Recorded data
◇ ◇ ◇ ◇ ◇ ◇ ◇
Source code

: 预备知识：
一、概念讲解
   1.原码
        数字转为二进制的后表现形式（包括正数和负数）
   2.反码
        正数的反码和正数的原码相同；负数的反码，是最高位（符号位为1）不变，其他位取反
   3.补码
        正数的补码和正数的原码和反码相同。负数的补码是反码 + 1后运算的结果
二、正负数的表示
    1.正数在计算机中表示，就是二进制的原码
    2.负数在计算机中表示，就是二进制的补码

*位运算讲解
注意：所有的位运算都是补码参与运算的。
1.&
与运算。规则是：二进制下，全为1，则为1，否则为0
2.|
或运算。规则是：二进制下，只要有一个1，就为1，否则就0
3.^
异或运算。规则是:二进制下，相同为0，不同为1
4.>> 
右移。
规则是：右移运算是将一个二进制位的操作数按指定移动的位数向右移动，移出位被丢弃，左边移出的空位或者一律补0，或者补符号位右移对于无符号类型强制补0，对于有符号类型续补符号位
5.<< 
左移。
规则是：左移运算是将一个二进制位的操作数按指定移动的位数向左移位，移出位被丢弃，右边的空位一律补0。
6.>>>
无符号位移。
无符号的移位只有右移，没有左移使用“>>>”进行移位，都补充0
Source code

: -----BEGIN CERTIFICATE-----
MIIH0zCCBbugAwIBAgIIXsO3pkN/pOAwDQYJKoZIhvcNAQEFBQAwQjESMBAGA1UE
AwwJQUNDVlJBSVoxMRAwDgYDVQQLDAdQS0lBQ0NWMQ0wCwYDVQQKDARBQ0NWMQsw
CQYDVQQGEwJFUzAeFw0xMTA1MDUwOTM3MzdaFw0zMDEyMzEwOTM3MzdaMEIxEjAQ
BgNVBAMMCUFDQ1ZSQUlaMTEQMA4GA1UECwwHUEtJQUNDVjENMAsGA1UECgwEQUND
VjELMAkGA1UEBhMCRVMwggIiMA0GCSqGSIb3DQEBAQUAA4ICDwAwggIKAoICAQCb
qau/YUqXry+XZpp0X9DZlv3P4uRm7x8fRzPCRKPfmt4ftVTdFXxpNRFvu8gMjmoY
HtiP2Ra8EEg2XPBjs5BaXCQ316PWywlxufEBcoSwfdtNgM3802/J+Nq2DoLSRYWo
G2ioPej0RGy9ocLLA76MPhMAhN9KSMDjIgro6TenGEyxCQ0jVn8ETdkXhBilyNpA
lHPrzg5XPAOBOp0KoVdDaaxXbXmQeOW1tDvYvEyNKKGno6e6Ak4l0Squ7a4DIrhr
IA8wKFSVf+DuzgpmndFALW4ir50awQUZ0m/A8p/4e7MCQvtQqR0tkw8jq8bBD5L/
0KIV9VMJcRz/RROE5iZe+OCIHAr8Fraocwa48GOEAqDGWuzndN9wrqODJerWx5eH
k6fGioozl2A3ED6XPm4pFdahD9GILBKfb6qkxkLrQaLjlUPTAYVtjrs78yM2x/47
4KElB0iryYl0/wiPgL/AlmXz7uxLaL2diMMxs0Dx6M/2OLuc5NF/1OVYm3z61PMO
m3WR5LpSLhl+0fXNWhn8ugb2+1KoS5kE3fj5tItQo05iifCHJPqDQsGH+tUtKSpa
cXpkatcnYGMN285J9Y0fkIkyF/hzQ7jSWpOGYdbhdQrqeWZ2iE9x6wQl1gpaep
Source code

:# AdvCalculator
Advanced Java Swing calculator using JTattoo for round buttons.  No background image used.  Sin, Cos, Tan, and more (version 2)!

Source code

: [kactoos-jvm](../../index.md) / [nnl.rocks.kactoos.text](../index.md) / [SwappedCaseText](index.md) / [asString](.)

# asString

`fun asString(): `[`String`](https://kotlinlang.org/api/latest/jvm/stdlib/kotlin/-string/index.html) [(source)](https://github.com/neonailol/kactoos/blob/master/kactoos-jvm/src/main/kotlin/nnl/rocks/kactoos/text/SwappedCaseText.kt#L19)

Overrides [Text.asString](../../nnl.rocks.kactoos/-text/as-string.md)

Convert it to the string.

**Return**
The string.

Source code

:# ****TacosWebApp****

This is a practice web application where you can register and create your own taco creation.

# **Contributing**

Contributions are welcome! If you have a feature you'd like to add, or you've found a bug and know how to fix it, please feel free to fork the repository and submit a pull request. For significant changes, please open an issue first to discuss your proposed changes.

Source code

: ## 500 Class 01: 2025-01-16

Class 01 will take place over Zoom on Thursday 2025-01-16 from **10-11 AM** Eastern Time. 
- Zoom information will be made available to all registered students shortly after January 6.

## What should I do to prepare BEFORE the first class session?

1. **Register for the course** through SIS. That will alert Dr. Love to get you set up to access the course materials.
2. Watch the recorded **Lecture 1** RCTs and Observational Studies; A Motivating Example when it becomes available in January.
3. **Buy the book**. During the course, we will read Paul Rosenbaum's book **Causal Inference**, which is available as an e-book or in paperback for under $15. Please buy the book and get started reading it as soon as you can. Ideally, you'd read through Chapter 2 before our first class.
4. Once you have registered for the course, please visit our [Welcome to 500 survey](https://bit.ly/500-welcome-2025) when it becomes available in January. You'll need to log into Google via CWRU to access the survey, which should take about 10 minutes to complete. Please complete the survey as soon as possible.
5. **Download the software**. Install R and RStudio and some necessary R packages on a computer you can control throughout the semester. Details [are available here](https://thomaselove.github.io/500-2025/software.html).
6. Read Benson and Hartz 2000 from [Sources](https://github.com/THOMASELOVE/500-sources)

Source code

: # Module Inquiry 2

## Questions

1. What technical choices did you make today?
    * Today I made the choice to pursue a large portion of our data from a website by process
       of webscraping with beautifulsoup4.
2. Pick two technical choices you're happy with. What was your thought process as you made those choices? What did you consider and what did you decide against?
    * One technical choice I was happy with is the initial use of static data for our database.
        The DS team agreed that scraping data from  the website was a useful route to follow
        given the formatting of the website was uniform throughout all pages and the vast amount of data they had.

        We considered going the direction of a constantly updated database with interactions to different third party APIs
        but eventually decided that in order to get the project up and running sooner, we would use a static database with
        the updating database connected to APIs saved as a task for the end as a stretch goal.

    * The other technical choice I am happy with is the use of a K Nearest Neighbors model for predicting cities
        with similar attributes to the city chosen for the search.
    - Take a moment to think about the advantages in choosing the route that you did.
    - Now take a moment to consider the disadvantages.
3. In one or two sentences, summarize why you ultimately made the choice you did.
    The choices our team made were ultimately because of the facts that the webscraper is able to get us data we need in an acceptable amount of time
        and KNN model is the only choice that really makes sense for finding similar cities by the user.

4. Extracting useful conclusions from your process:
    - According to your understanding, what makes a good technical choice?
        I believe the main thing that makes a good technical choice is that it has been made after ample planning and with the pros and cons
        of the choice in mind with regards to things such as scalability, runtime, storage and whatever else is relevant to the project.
◇ ◇ ◇ ◇ ◇ ◇ ◇
Find the string "about" in the entries above. Copy each line where it occurs.

4. Once you have registered for the course, please visit our [Welcome to 500 survey](https://bit.ly/500-welcome-2025) when it becomes available in January. You'll need to log into Google via CWRU to access the survey, which should take about 10 minutes to complete. Please complete the survey as soon as possible.
    - Take a moment to think about the advantages in choosing the route that you did.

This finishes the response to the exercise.